En  dicha ocasión, frente al reparo de la accionante contra las  sentencias proferidas en el juicio de pertenencia, se declaró  improcedente la protección por incumplir el presupuesto de la  inmediatez, «habida  cuenta que entre su proferimiento y el momento de interposición  de la tutela el 29 de julio de 2011 (folio 108), trascurrió un  lapso superior al de seis meses estimado como razonable por la  jurisprudencia de esta Corporación, luego no puede la  peticionaria recurrir a este medio de protección  constitucional para invocar la vulneración de sus derechos,  puesto que, la notable tardanza en acudir a esta acción es  muestra de una conformidad que, en principio, descarta el  quebrantamiento inminente del reclamado».  

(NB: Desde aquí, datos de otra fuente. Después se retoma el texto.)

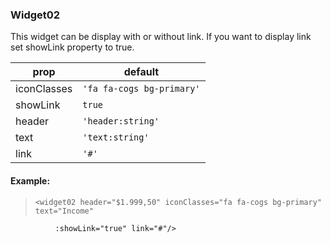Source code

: ### Widget02
This widget can be display with or without link. If you want to display link set showLink property to true.

prop | default
--- | ---
iconClasses  | `'fa fa-cogs bg-primary'`
showLink | `true`
header| `'header:string'`
text   | `'text:string'`
link    | `'#'`

#### Example:
>     <widget02 header="$1.999,50" iconClasses="fa fa-cogs bg-primary" text="Income"
              :showLink="true" link="#"/>

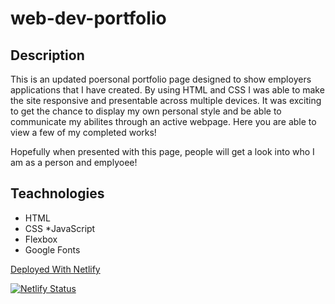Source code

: # web-dev-portfolio

## Description

This is an updated poersonal portfolio page designed to show employers applications that I have created. By using HTML and CSS I was able to make the site responsive and presentable across multiple devices.  It was exciting to get the chance to display my own personal style and be able to communicate my abilites through an active webpage.  Here you are able to view a few of my completed works!

Hopefully when presented with this page, people will get a look into who I am as a person and emplyoee!


## Teachnologies 

* HTML
* CSS
*JavaScript
* Flexbox
* Google Fonts




[Deployed With Netlify](https://mtocodeportfolio.netlify.app/)

[![Netlify Status](https://api.netlify.com/api/v1/badges/8e371c95-3a4f-469f-a870-f7dc087e314f/deploy-status)](https://app.netlify.com/sites/mtocodeportfolio/deploys)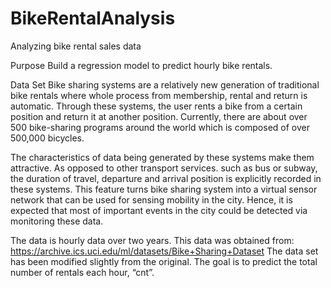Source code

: # BikeRentalAnalysis
Analyzing bike rental sales data

Purpose
Build a regression model to predict hourly bike rentals.

Data Set
Bike sharing systems are a relatively new generation of traditional bike rentals where whole process from membership, rental and return is automatic. Through these systems, the user rents a bike from a certain position and return it at another position. Currently, there are about over 500 bike-sharing programs around the world which is composed of over 500,000 bicycles.

The characteristics of data being generated by these systems make them attractive.  As opposed to other transport services. such as bus or subway, the duration of travel, departure and arrival position is explicitly recorded in these systems. This feature turns bike sharing system into a virtual sensor network that can be used for sensing mobility in the city. Hence, it is expected that most of important events in the city could be detected via monitoring these data.

The data is hourly data over two years. This data was obtained from:
https://archive.ics.uci.edu/ml/datasets/Bike+Sharing+Dataset 
The data set has been modified slightly from the original. The goal is to predict the total number of rentals each hour, “cnt”.
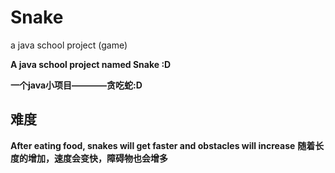 # Snake
a java school project (game)  
  
    
    
**A java school project named Snake :D**  

**一个java小项目————贪吃蛇:D**

## 难度 
**After eating food, snakes will get faster and obstacles will increase**
**随着长度的增加，速度会变快，障碍物也会增多**
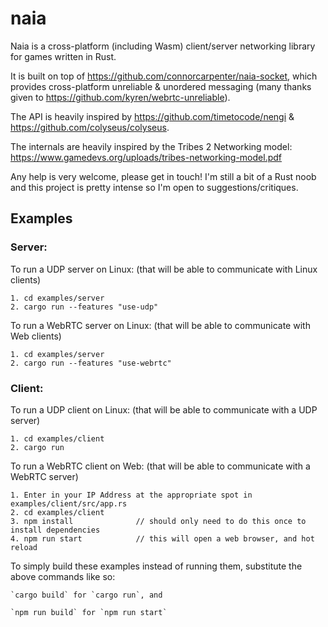 # naia

Naia is a cross-platform (including Wasm) client/server networking library for games written in Rust.

It is built on top of https://github.com/connorcarpenter/naia-socket, which provides cross-platform unreliable & unordered messaging (many thanks given to https://github.com/kyren/webrtc-unreliable).

The API is heavily inspired by https://github.com/timetocode/nengi & https://github.com/colyseus/colyseus.

The internals are heavily inspired by the Tribes 2 Networking model: https://www.gamedevs.org/uploads/tribes-networking-model.pdf

Any help is very welcome, please get in touch! I'm still a bit of a Rust noob and this project is pretty intense so I'm open to suggestions/critiques.

## Examples

### Server:

To run a UDP server on Linux: (that will be able to communicate with Linux clients)

    1. cd examples/server
    2. cargo run --features "use-udp"

To run a WebRTC server on Linux: (that will be able to communicate with Web clients)

    1. cd examples/server
    2. cargo run --features "use-webrtc"

### Client:

To run a UDP client on Linux: (that will be able to communicate with a UDP server)

    1. cd examples/client
    2. cargo run

To run a WebRTC client on Web: (that will be able to communicate with a WebRTC server)

    1. Enter in your IP Address at the appropriate spot in examples/client/src/app.rs
    2. cd examples/client
    3. npm install              // should only need to do this once to install dependencies
    4. npm run start            // this will open a web browser, and hot reload


To simply build these examples instead of running them, substitute the above commands like so:

    `cargo build` for `cargo run`, and

    `npm run build` for `npm run start`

Aunado  a lo anterior, se advirtió que la negativa del Tribunal  Superior de Pasto de aclarar, adicionar o corregir su sentencia, no  contenía irregularidad, pues «la  decisión de la Corporación acusada no constituye el  defecto mayúsculo que se le imputa»,  toda  vez que, en realidad, no existieron errores en la identificación  del predio materia de pertenencia, puesto que,  

«en  el dictamen del perito designado en el proceso, cuya copia fue  aportada por el apoderado de la solicitante en tutela y obra a folios  52 a 61, “es de tener en cuenta que los  linderos determinados  en la demanda y los determinados en la inspección judicial,  están muy concordantes en lo referente a sus colindantes, pero  en algunos casos se presenta alguna diferencia en su mediciones  lineales de sus costados, pero guardan similitud en su mayor parte,  esto puede ser debido a la forma de medición que se tiene en  cada caso, pero que tiene correspondencia con el predio inspeccionado  en la diligencia judicial”, folio 54, de igual manera el  auxiliar de la justicia señaló que el número  catastral del inmueble era 00-01-0008-0004, “el citado predio  tiene como propietaria a la señora Martha Ligia Hurtado Mora”,  folio 57, y dicho predio cuenta con matrícula inmobiliaria No.  240-014630 “la cual es la que se registrada (sic) dentro del  hecho segundo de la demanda”, folio 57 y agrega a continuación  “de lo anterior es bueno precisar que el inmueble objeto de  proceso de pertenencia, es el que se tiene determinado dentro de la  diligencia de inspección judicial y que efectivamente es  determinado dentro de la demanda” (folio 60)».  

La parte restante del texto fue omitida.